Introdução sobre os Cavaleiros Templários

No fim do século 13, restava apenas um pedacinho de terra cristã a ser


conquistada pelos muçulmanos na Terra Santa: uma fortaleza com um
punhado de Cavaleiros Templários na cidade litorânea de Acre (situada onde
atualmente é o norte do Estado de Israel). Sabendo o que iria enfrentar, apesar
de contar com milhares de soldados muçulmanos que cercavam o lugar, o
sultão Al-Sharaf preferiu oferecer um salvo-conduto para que as duas centenas
de Templários deixassem o local levando as riquezas que tinham e assim evitar
um combate com eles.
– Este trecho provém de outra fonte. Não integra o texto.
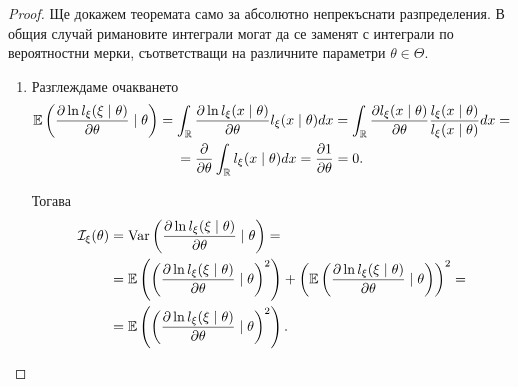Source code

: \documentclass[numbers=endperiod, DIV=15, bibliography=totocnumbered]{scrartcl}
\begin{document}
\begin{proof}
  Ще докажем теоремата само за абсолютно непрекъснати разпределения. В общия случай римановите интеграли могат да се заменят с интеграли по вероятностни мерки, съответстващи на различните параметри $\theta \in \Theta$.
  \begin{enumerate}
    \item Разглеждаме очакването
    \begin{multline*}
      \mathbb{E}\left( \frac {\partial \ln l_\xi(\xi \mid \theta)} {\partial \theta} \mid \theta \right)
      =
      \int_{\mathbb{R}} \frac {\partial \ln l_\xi(x \mid \theta)} {\partial \theta} l_\xi(x \mid \theta) dx
      =
      \int_{\mathbb{R}} \frac {\partial l_\xi(x \mid \theta)} {\partial \theta} \frac {l_\xi(x \mid \theta)} {l_\xi(x \mid \theta)} dx
      = \\ =
      \frac \partial {\partial \theta} \int_{\mathbb{R}} l_\xi(x \mid \theta) dx
      =
      \frac {\partial 1} {\partial \theta}
      =
      0.
    \end{multline*}

    Тогава
    \begin{align*}
      \mathcal{I}_\xi(\theta)
      &=
      \operatorname{Var}\left( \frac {\partial \ln l_\xi(\xi \mid \theta)} {\partial \theta} \mid \theta \right)
      = \\ &=
      \mathbb{E}\left( {\left( \frac {\partial \ln l_\xi(\xi \mid \theta)} {\partial \theta} \mid \theta \right)}^2 \right) + {\left(\mathbb{E}\left( \frac {\partial \ln l_\xi(\xi \mid \theta)} {\partial \theta} \mid \theta \right)\right)}^2
      = \\ &=
      \mathbb{E}\left( {\left( \frac {\partial \ln l_\xi(\xi \mid \theta)} {\partial \theta} \mid \theta \right)}^2 \right).
    \end{align*}


\end{enumerate}
\end{proof}
\end{document}
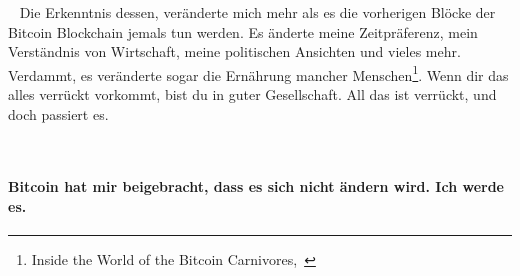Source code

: ~
Die Erkenntnis dessen, veränderte mich mehr als es die vorherigen Blöcke der
Bitcoin Blockchain jemals tun werden. Es änderte meine Zeitpräferenz, mein
Verständnis von Wirtschaft, meine politischen Ansichten und vieles mehr.
Verdammt, es veränderte sogar die Ernährung mancher Menschen\footnote{Inside the
World of the Bitcoin Carnivores,~\cite{carnivores}}. Wenn dir das alles verrückt
vorkommt, bist du in guter Gesellschaft. All das ist verrückt, und doch passiert
es.

~

\paragraph{Bitcoin hat mir beigebracht, dass es sich nicht ändern wird. Ich werde es.}

%
%
%
%
%
%
%
%
%
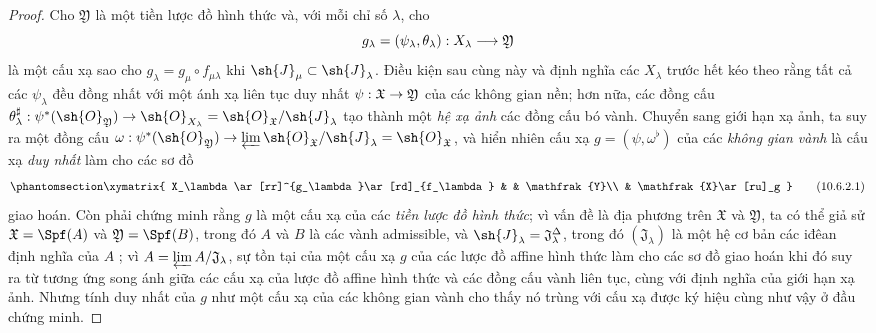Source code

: \documentclass[oneside]{amsart}
\makeatletter
\newcommand{\ega@arrow}[2]{\mathchoice{#1}{#2}{#2}{#2}}
\renewcommand{\to}{\ega@arrow{\longrightarrow}{\rightarrow}}
\let\EGAOriginalLabel\label
\renewcommand{\label}[1]{\phantomsection\EGAOriginalLabel{#1}}
\makeatother
\begin{document}
\begin{proof}
Cho $\mathfrak{Y}$ là một tiền lược đồ hình thức và, với mỗi chỉ số $\lambda$, cho
\[
  g_\lambda=(\psi_\lambda,\theta_\lambda):X_\lambda\to\mathfrak{Y}
\]
là một cấu xạ sao cho $g_\lambda=g_\mu\circ f_{\mu\lambda}$ khi $\sh{J}_\mu\subset\sh{J}_\lambda$.
Điều kiện sau cùng này và định nghĩa các $X_\lambda$ trước hết kéo theo rằng tất cả các $\psi_\lambda$ đều đồng nhất với một ánh xạ liên tục duy nhất $\psi:\mathfrak{X}\to\mathfrak{Y}$ của các không gian nền; hơn nữa, các đồng cấu $\theta_\lambda^\sharp:\psi^*(\sh{O}_\mathfrak{Y})\to\sh{O}_{X_\lambda}=\sh{O}_\mathfrak{X}/\sh{J}_\lambda$ tạo thành một \emph{hệ xạ ảnh} các đồng cấu bó vành.
Chuyển sang giới hạn xạ ảnh, ta suy ra một đồng cấu $\omega:\psi^*(\sh{O}_\mathfrak{Y})\to\varprojlim\sh{O}_\mathfrak{X}/\sh{J}_\lambda=\sh{O}_\mathfrak{X}$, và hiển nhiên cấu xạ $g=(\psi,\omega^\flat)$ của các \emph{không gian vành} là cấu xạ \emph{duy nhất} làm cho các sơ đồ
\[
\label{I.10.6.2.1}
  \xymatrix{
    X_\lambda\ar[rr]^{g_\lambda}\ar[rd]_{f_\lambda} & &
    \mathfrak{Y}\\
    & \mathfrak{X}\ar[ru]_g
  }
  \tag{10.6.2.1}
\]
giao hoán.
Còn phải chứng minh rằng $g$ là một cấu xạ của các \emph{tiền lược đồ hình thức}; vì vấn đề là địa phương trên $\mathfrak{X}$ và $\mathfrak{Y}$, ta có thể giả sử $\mathfrak{X}=\Spf(A)$ và $\mathfrak{Y}=\Spf(B)$, trong đó $A$ và $B$ là các vành admissible, và $\sh{J}_\lambda=\mathfrak{J}_\lambda^\Delta$, trong đó $(\mathfrak{J}_\lambda)$ là một hệ cơ bản các iđêan định nghĩa của $A$ ; vì $A=\varprojlim A/\mathfrak{J}_\lambda$, sự tồn tại của một cấu xạ $g$ của các lược đồ affine hình thức làm cho các sơ đồ  giao hoán khi đó suy ra từ tương ứng song ánh  giữa các cấu xạ của lược đồ affine hình thức và các đồng cấu vành liên tục, cùng với định nghĩa của giới hạn xạ ảnh.
Nhưng tính duy nhất của $g$ như một cấu xạ của các không gian vành cho thấy nó trùng với cấu xạ được ký hiệu cùng như vậy ở đầu chứng minh.
\end{proof}
\end{document}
O episódio não terminou bem para nenhum dos lados,
mas ilustra o temor que esses "guerreiros de Cristo" impunham em seus
adversários durante os dois séculos em que a Ordem dos Pobres Cavaleiros
de Cristo e do Templo de Salomão existiu.
A Ordem dos Cavaleiros Templários, como ficou mais conhecida, surgiu da
iniciativa de um grupo de nobres franceses no começo do século 12 de garantir
as conquistas na Terra Santa feitas pela Primeira Cruzada e de proteger os
peregrinos europeus que para lá se dirigiam. O grupo ganhou a benção de
ninguém menos do que o futuro São Bernardo - o monge e abade francês
Bernardo de Clairvaux, um dos mais influentes intelectuais da Europa na
época. Com a ajuda dele, a Ordem conseguiu o apoio oficial do papa e
privilégios especiais que a tornaram a mais importantes ordem militar a serviço
da Igreja Católica. Rapidamente, os Templários obtiveram também o apoio de
reis e da nobreza europeia que lhes fizeram doações e deixaram heranças
tornando a Ordem rica e poderosa, o que a levaria a funcionar como uma
espécie de banco internacional.

A Ordem dos Templários acabou perseguida e extinta há sete séculos, pela


própria Igreja que a apoiou e deu-lhe poder. Mesmo assim, não param de
surgir narrativas lendárias sobre seus feitos. Na imaginação de muitas pessoas
as aventuras dos Templários envolveram a busca do Santo Graal, a guarda da
Arca da Aliança e a descoberta de supostos segredos do Templo de Salomão
que possibilitariam uma comunicação com Deus, entre outras coisas místicas.
Muitas dessas lendas nasceram a partir da mistura de fatos históricos, crenças
religiosas e, principalmente, de suposições alimentadas pelos mistérios que
envolviam o funcionamento da Ordem.

Lendas à parte, uma das evidências sobre os Templários, confirmada por


historiadores, é a bravura e o fanatismo religioso que eles demonstravam. Isso
os levou a cometer verdadeiras batalhas suicidas crentes de que sempre
tinham Deus ao seu lado. Além disso, eles tinham permissão divina para matar
os "infiéis" conforme atestou Bernardo de Clairvaux no "Livro dos Soldados do
Templo". Segundo o futuro santo, nesses casos os Templários não estariam
desrespeitando os Dez Mandamentos, afinal não matariam homens e sim a
encarnação do "mal": “o soldado de Cristo é o instrumento de Deus para a
punição dos malfeitores e para a defesa dos justos. Na verdade, quando ele
mata malfeitores, não se trata de homicídio, mas de malicídio”.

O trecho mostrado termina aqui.